### TASK INSTRUCTIONS
Copied exactly and without pictures, the lines from the beginning of the entries through the one that holds "# <strong>Revenue Forecasts</strong>" should form the entire reply.

----------

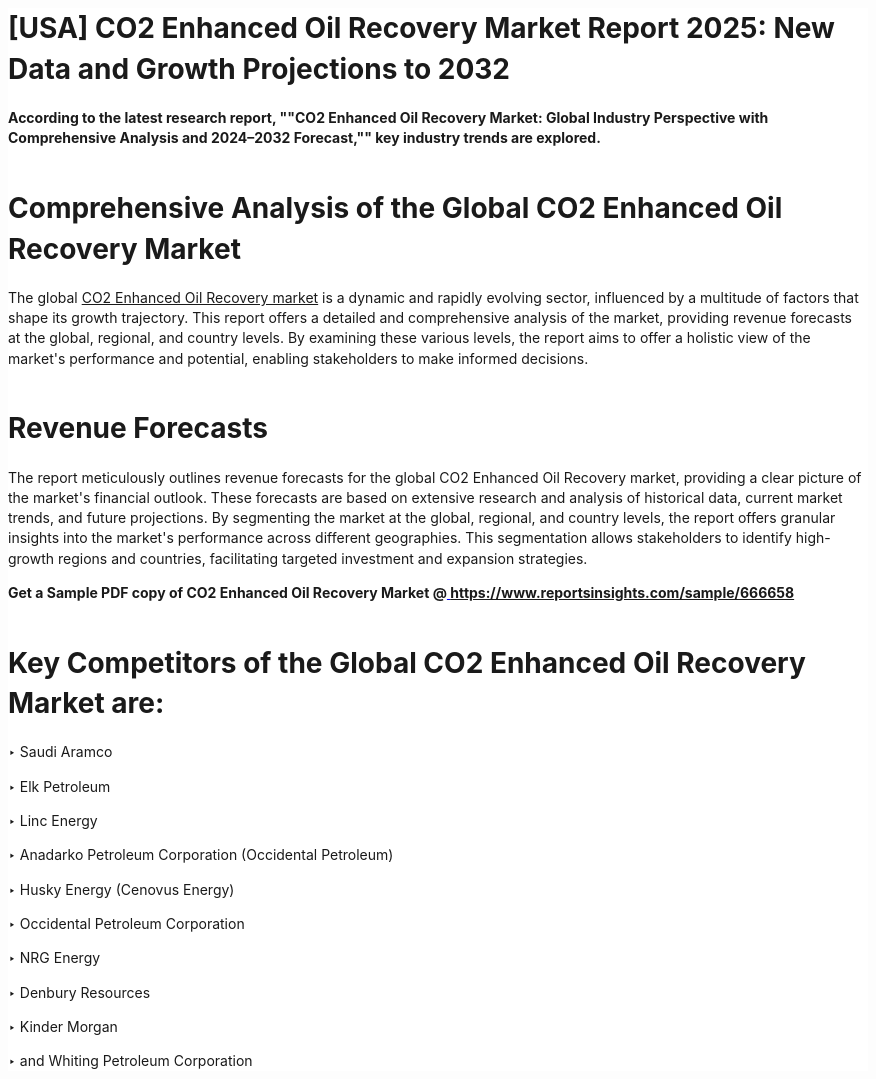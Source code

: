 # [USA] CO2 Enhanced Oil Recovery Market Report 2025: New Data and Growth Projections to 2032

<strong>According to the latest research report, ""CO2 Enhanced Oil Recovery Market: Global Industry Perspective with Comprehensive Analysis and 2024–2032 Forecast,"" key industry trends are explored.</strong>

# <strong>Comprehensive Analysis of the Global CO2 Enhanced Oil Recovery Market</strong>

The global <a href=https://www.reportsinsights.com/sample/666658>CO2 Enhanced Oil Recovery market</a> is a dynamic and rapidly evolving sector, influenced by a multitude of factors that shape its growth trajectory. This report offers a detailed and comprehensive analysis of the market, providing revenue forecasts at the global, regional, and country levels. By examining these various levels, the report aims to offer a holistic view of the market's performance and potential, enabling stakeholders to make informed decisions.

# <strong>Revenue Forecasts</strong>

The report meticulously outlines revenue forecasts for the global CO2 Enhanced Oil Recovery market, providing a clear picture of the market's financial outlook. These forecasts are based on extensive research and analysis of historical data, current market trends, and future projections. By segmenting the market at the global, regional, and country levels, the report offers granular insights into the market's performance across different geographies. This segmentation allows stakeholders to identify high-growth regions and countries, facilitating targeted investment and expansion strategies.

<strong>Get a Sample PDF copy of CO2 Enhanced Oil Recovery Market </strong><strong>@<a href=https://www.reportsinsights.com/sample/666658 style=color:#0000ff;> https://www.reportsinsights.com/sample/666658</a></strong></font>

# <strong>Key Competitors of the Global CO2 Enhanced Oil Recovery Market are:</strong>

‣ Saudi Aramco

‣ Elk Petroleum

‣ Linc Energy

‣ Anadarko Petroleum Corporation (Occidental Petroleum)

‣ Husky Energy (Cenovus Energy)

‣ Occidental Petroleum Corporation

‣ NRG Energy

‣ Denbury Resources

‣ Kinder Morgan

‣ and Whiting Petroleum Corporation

----------

### FINISHED EXERCISE
Source code

: # [USA] CO2 Enhanced Oil Recovery Market Report 2025: New Data and Growth Projections to 2032

<strong>According to the latest research report, ""CO2 Enhanced Oil Recovery Market: Global Industry Perspective with Comprehensive Analysis and 2024–2032 Forecast,"" key industry trends are explored.</strong>

# <strong>Comprehensive Analysis of the Global CO2 Enhanced Oil Recovery Market</strong>

The global <a href=https://www.reportsinsights.com/sample/666658>CO2 Enhanced Oil Recovery market</a> is a dynamic and rapidly evolving sector, influenced by a multitude of factors that shape its growth trajectory. This report offers a detailed and comprehensive analysis of the market, providing revenue forecasts at the global, regional, and country levels. By examining these various levels, the report aims to offer a holistic view of the market's performance and potential, enabling stakeholders to make informed decisions.

# <strong>Revenue Forecasts</strong>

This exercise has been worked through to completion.